» **TASK OBJECTIVE**:
With the line containing "## V for Vision" as the start and the line containing "- или Миша Рейнон" as the end, transcribe that span of the entries below exactly, including both.

» **RECORDED INFORMATION**:
"""
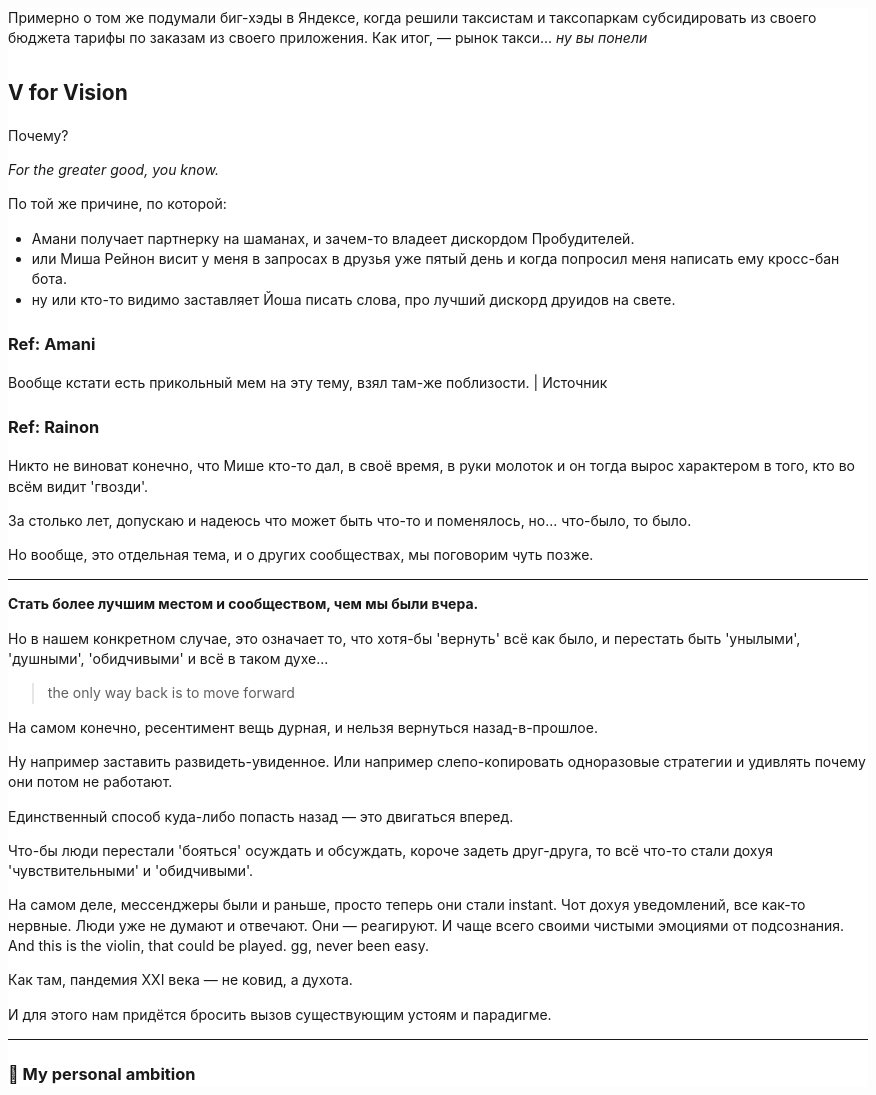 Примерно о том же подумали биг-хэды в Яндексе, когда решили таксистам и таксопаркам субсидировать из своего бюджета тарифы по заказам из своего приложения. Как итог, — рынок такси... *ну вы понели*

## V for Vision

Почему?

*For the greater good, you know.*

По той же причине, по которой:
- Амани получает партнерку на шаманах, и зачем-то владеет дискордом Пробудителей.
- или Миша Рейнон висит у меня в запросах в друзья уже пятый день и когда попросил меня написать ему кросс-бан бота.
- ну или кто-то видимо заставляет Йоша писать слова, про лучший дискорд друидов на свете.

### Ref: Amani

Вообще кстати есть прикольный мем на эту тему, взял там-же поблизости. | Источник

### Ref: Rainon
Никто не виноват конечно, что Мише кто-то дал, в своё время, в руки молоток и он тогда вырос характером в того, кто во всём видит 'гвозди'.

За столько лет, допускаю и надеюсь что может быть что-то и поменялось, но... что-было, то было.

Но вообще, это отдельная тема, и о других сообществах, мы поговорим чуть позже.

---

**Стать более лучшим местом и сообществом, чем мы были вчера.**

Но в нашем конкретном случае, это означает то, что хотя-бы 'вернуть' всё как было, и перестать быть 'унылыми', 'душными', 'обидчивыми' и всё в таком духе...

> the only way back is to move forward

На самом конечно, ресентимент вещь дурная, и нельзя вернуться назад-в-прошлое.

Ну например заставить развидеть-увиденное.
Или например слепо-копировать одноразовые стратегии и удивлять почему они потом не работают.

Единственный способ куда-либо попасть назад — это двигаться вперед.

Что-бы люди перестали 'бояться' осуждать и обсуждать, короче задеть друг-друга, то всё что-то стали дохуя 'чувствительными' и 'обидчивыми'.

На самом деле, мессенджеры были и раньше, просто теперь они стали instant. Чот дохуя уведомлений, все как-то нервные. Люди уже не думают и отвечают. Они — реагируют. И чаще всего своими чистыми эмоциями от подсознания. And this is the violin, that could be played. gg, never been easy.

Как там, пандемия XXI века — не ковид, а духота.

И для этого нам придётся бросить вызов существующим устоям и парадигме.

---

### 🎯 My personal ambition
"""
» **RESULT**:
## V for Vision

Почему?

*For the greater good, you know.*

По той же причине, по которой:
- Амани получает партнерку на шаманах, и зачем-то владеет дискордом Пробудителей.
- или Миша Рейнон висит у меня в запросах в друзья уже пятый день и когда попросил меня написать ему кросс-бан бота.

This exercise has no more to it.